● **Instructions for the task**:
Give the lines below again exactly, starting with the line that holds "- **Fasi progettuali:**" and going on through the line that holds "## Vuoi contribuire?".

▬▬▬

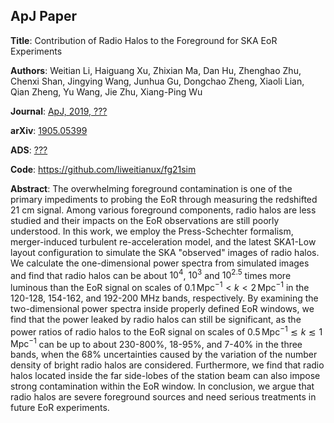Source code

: ApJ Paper
---------

**Title**:
Contribution of Radio Halos to the Foreground for SKA EoR Experiments

**Authors**:
Weitian Li,
Haiguang Xu,
Zhixian Ma,
Dan Hu,
Zhenghao Zhu,
Chenxi Shan,
Jingying Wang,
Junhua Gu,
Dongchao Zheng,
Xiaoli Lian,
Qian Zheng,
Yu Wang,
Jie Zhu,
Xiang-Ping Wu

**Journal**:
[ApJ, 2019, ???](https://dx.doi.org/???)

**arXiv**:
[1905.05399](https://arxiv.org/abs/1905.05399)

**ADS**:
[???](http://adsabs.harvard.edu/abs/???)

**Code**:
https://github.com/liweitianux/fg21sim

**Abstract**:
The overwhelming foreground contamination is one of the primary impediments
to probing the EoR through measuring the redshifted 21 cm signal.
Among various foreground components, radio halos are less studied and their
impacts on the EoR observations are still poorly understood.
In this work, we employ the Press-Schechter formalism, merger-induced turbulent
re-acceleration model, and the latest SKA1-Low layout configuration to simulate
the SKA "observed" images of radio halos.
We calculate the one-dimensional power spectra from simulated images and find
that radio halos can be about $10^4$, $10^3$ and $10^{2.5}$ times more luminous
than the EoR signal on scales of
$0.1\,\text{Mpc}^{-1} < k < 2\,\text{Mpc}^{-1}$ in the 120-128, 154-162, and
192-200 MHz bands, respectively.
By examining the two-dimensional power spectra inside properly defined EoR
windows, we find that the power leaked by radio halos can still be significant,
as the power ratios of radio halos to the EoR signal on scales of
$0.5\,\text{Mpc}^{-1} \lesssim k \lesssim 1\,\text{Mpc}^{-1}$ can be up to
about 230-800%, 18-95%, and 7-40% in the three bands, when the 68%
uncertainties caused by the variation of the number density of bright radio
halos are considered.
Furthermore, we find that radio halos located inside the far side-lobes of the
station beam can also impose strong contamination within the EoR window.
In conclusion, we argue that radio halos are severe foreground sources and need
serious treatments in future EoR experiments.
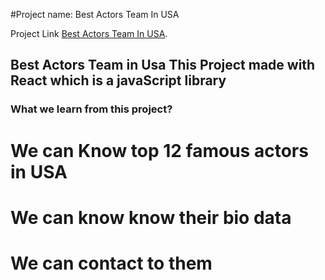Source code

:#Project name: Best Actors Team In USA

Project Link [Best Actors Team In USA](https://best-actors-team.netlify.app/).

## Best Actors Team in Usa This Project made with React which is a javaScript library

### What we learn from this project?

# We can Know top 12 famous actors in USA
# We can know know their bio data
# We can contact to them 






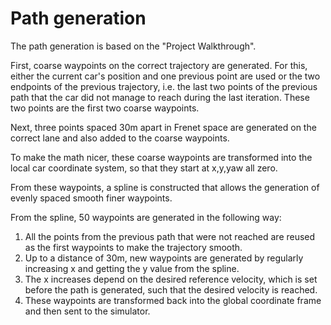 # Path generation
The path generation is based on the "Project Walkthrough".

First, coarse waypoints on the correct trajectory are generated.
For this, either the current car's position and one previous point are used or the two endpoints of the previous trajectory, i.e. the last two points of the previous path that the car did not manage to reach during the last iteration.
These two points are the first two coarse waypoints.

Next, three points spaced 30m apart in Frenet space are generated on the correct lane and also added to the coarse waypoints.

To make the math nicer, these coarse waypoints are transformed into the local car coordinate system, so that they start at x,y,yaw all zero.

From these waypoints, a spline is constructed that allows the generation of evenly spaced smooth finer waypoints.

From the spline, 50 waypoints are generated in the following way:
1. All the points from the previous path that were not reached are reused as the first waypoints to make the trajectory smooth.
2. Up to a distance of 30m, new waypoints are generated by regularly increasing x and getting the y value from the spline.
3. The x increases depend on the desired reference velocity, which is set before the path is generated, such that the desired velocity is reached.
4. These waypoints are transformed back into the global coordinate frame and then sent to the simulator.
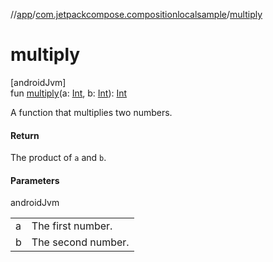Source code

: //[app](../../index.md)/[com.jetpackcompose.compositionlocalsample](index.md)/[multiply](multiply.md)

# multiply

[androidJvm]\
fun [multiply](multiply.md)(a: [Int](https://kotlinlang.org/api/latest/jvm/stdlib/kotlin/-int/index.html), b: [Int](https://kotlinlang.org/api/latest/jvm/stdlib/kotlin/-int/index.html)): [Int](https://kotlinlang.org/api/latest/jvm/stdlib/kotlin/-int/index.html)

A function that multiplies two numbers.

#### Return

The product of `a` and `b`.

#### Parameters

androidJvm

| | |
|---|---|
| a | The first number. |
| b | The second number. |
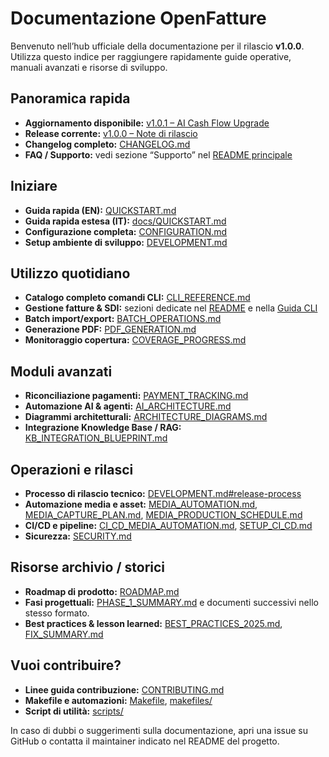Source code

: # Documentazione OpenFatture

Benvenuto nell’hub ufficiale della documentazione per il rilascio **v1.0.0**. Utilizza questo indice per raggiungere rapidamente guide operative, manuali avanzati e risorse di sviluppo.

## Panoramica rapida
- **Aggiornamento disponibile:** [v1.0.1 – AI Cash Flow Upgrade](releases/v1.0.1.md)
- **Release corrente:** [v1.0.0 – Note di rilascio](releases/v1.0.0.md)
- **Changelog completo:** [CHANGELOG.md](../CHANGELOG.md)
- **FAQ / Supporto:** vedi sezione “Supporto” nel [README principale](../README.md#support)

## Iniziare
- **Guida rapida (EN):** [QUICKSTART.md](../QUICKSTART.md)
- **Guida rapida estesa (IT):** [docs/QUICKSTART.md](QUICKSTART.md)
- **Configurazione completa:** [CONFIGURATION.md](CONFIGURATION.md)
- **Setup ambiente di sviluppo:** [DEVELOPMENT.md](DEVELOPMENT.md)

## Utilizzo quotidiano
- **Catalogo completo comandi CLI:** [CLI_REFERENCE.md](CLI_REFERENCE.md)
- **Gestione fatture & SDI:** sezioni dedicate nel [README](../README.md#usage) e nella [Guida CLI](CLI_REFERENCE.md)
- **Batch import/export:** [BATCH_OPERATIONS.md](BATCH_OPERATIONS.md)
- **Generazione PDF:** [PDF_GENERATION.md](PDF_GENERATION.md)
- **Monitoraggio copertura:** [COVERAGE_PROGRESS.md](../COVERAGE_PROGRESS.md)

## Moduli avanzati
- **Riconciliazione pagamenti:** [PAYMENT_TRACKING.md](PAYMENT_TRACKING.md)
- **Automazione AI & agenti:** [AI_ARCHITECTURE.md](AI_ARCHITECTURE.md)
- **Diagrammi architetturali:** [ARCHITECTURE_DIAGRAMS.md](ARCHITECTURE_DIAGRAMS.md)
- **Integrazione Knowledge Base / RAG:** [KB_INTEGRATION_BLUEPRINT.md](KB_INTEGRATION_BLUEPRINT.md)

## Operazioni e rilasci
- **Processo di rilascio tecnico:** [DEVELOPMENT.md#release-process](DEVELOPMENT.md#release-process)
- **Automazione media e asset:** [MEDIA_AUTOMATION.md](MEDIA_AUTOMATION.md), [MEDIA_CAPTURE_PLAN.md](MEDIA_CAPTURE_PLAN.md), [MEDIA_PRODUCTION_SCHEDULE.md](MEDIA_PRODUCTION_SCHEDULE.md)
- **CI/CD e pipeline:** [CI_CD_MEDIA_AUTOMATION.md](CI_CD_MEDIA_AUTOMATION.md), [SETUP_CI_CD.md](../SETUP_CI_CD.md)
- **Sicurezza:** [SECURITY.md](../SECURITY.md)

## Risorse archivio / storici
- **Roadmap di prodotto:** [ROADMAP.md](../ROADMAP.md)
- **Fasi progettuali:** [PHASE_1_SUMMARY.md](../PHASE_1_SUMMARY.md) e documenti successivi nello stesso formato.
- **Best practices & lesson learned:** [BEST_PRACTICES_2025.md](../BEST_PRACTICES_2025.md), [FIX_SUMMARY.md](../FIX_SUMMARY.md)

## Vuoi contribuire?
- **Linee guida contribuzione:** [CONTRIBUTING.md](../CONTRIBUTING.md)
- **Makefile e automazioni:** [Makefile](../Makefile), [makefiles/](../makefiles)
- **Script di utilità:** [scripts/](../scripts)

In caso di dubbi o suggerimenti sulla documentazione, apri una issue su GitHub o contatta il maintainer indicato nel README del progetto.
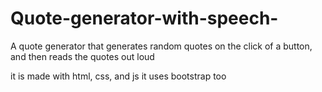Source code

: # Quote-generator-with-speech-
A quote generator that generates random quotes on the click of a button, and then reads the quotes out loud

it is made with html, css, and js
it uses bootstrap too
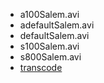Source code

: * a100Salem.avi
* adefaultSalem.avi
* defaultSalem.avi
* s100Salem.avi
* s800Salem.avi
* [transcode](transcode)
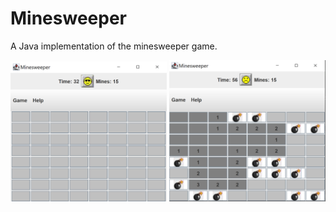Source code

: # Minesweeper
A Java implementation of the minesweeper game.

<img src="https://github.com/jessiestalter/Minesweeper/blob/main/screenshots/minesweeper1.PNG" alt="Minesweeper Image 1" width="250"/> <img src="https://github.com/jessiestalter/Minesweeper/blob/main/screenshots/minesweeper2.PNG" alt="Minesweeper Image 2" width="250"/>
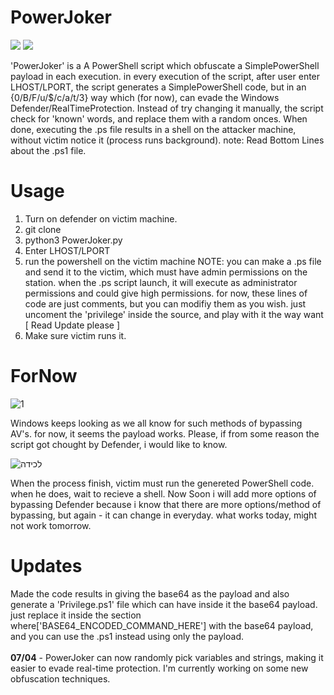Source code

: # PowerJoker
<img src="https://img.shields.io/maintenance/yes/2023"> <img src="https://img.shields.io/badge/Developed%20on-kali%20linux-blueviolet">

'PowerJoker' is a A PowerShell script which obfuscate a SimplePowerShell payload in each execution.
in every execution of the script, after user enter LHOST/LPORT, the script generates a SimplePowerShell code, but in an {0/B/F/u/$/c/a/t/3} way which (for now), can evade the Windows Defender/RealTimeProtection. Instead of try changing it manually, the script check for 'known' words, and replace them with a random onces. When done, executing the .ps file results in a shell on the attacker machine, without victim notice it (process runs background). note: Read Bottom Lines about the .ps1 file.

# Usage
1. Turn on defender on victim machine.
2. git clone
3. python3 PowerJoker.py
4. Enter LHOST/LPORT
5. run the powershell on the victim machine
NOTE: you can make a .ps file and send it to the victim, which must have admin permissions on the station. when the .ps script launch, it will execute as administrator permissions and could give high permissions. for now, these lines of code are just comments, but you can modifiy them as you wish. just uncoment the 'privilege' inside the source, and play with it the way want [ Read Update please ]
6. Make sure victim runs it.

# ForNow

![1](https://user-images.githubusercontent.com/90532971/207036661-561f7146-46f7-4e55-bd2f-33e2b39a30ed.png)

Windows keeps looking as we all know for such methods of bypassing AV's. for now, it seems the payload works. Please, if from some reason the script got chought by Defender, i would like to know.


![‏‏לכידה](https://user-images.githubusercontent.com/90532971/225855059-d39cf97f-0836-426c-9f29-c9efc12f3c2e.PNG)

When the process finish, victim must run the genereted PowerShell code. when he does, wait to recieve a shell. Now Soon i will add more options of bypassing Defender because i know that there are more options/method of bypassing, but again - it can change in everyday. what works today, might not work tomorrow.

# Updates
Made the code results in giving the base64 as the payload and also generate a 'Privilege.ps1' file which can have inside it the base64 payload. just replace it inside the section where['BASE64_ENCODED_COMMAND_HERE'] with the base64 payload, and you can use the .ps1 instead using only the payload.<br><br>
<b>07/04</b> - PowerJoker can now randomly pick variables and strings, making it easier to evade real-time protection. I'm currently working on some new obfuscation techniques.
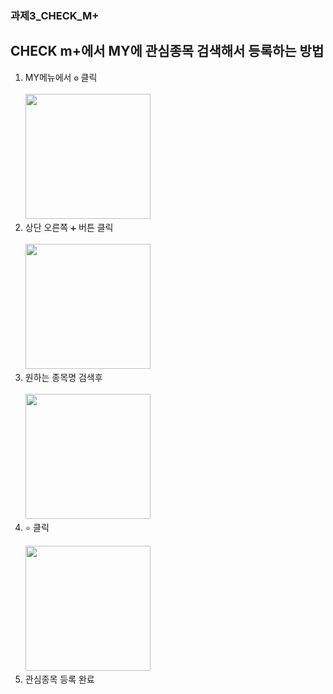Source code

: ### 과제3_CHECK_M+

## CHECK m+에서 MY에 관심종목 검색해서 등록하는 방법

1. MY메뉴에서 `⚙` 클릭<br/><br/><img src="https://github.com/jwahn/ksc_ojt_2023/blob/main/%EA%B3%BC%EC%A0%9C/2%EC%A1%B0/%EA%B3%BC%EC%A0%9C3_%EB%A7%A4%EB%89%B4%EC%96%BC/IMG_1929.PNG" width="200px" height="200px">
2. 상단 오른쪽 `➕` 버튼 클릭<br/><br/><img src="https://github.com/jwahn/ksc_ojt_2023/blob/main/%EA%B3%BC%EC%A0%9C/2%EC%A1%B0/%EA%B3%BC%EC%A0%9C3_%EB%A7%A4%EB%89%B4%EC%96%BC/IMG_1930.PNG" width="200px" height="200px">
3. 원하는 종목명 검색후<br/><br/><img src="https://github.com/jwahn/ksc_ojt_2023/blob/main/%EA%B3%BC%EC%A0%9C/2%EC%A1%B0/%EA%B3%BC%EC%A0%9C3_%EB%A7%A4%EB%89%B4%EC%96%BC/IMG_1931.PNG" width="200px" height="200px">
4. `⭐` 클릭<br/><br/><img src="https://github.com/jwahn/ksc_ojt_2023/blob/main/%EA%B3%BC%EC%A0%9C/2%EC%A1%B0/%EA%B3%BC%EC%A0%9C3_%EB%A7%A4%EB%89%B4%EC%96%BC/IMG_1932.PNG" width="200px" height="200px">
5. 관심종목 등록 완료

▬▬▬

● **Written response**:
- **Fasi progettuali:** [PHASE_1_SUMMARY.md](../PHASE_1_SUMMARY.md) e documenti successivi nello stesso formato.
- **Best practices & lesson learned:** [BEST_PRACTICES_2025.md](../BEST_PRACTICES_2025.md), [FIX_SUMMARY.md](../FIX_SUMMARY.md)

## Vuoi contribuire?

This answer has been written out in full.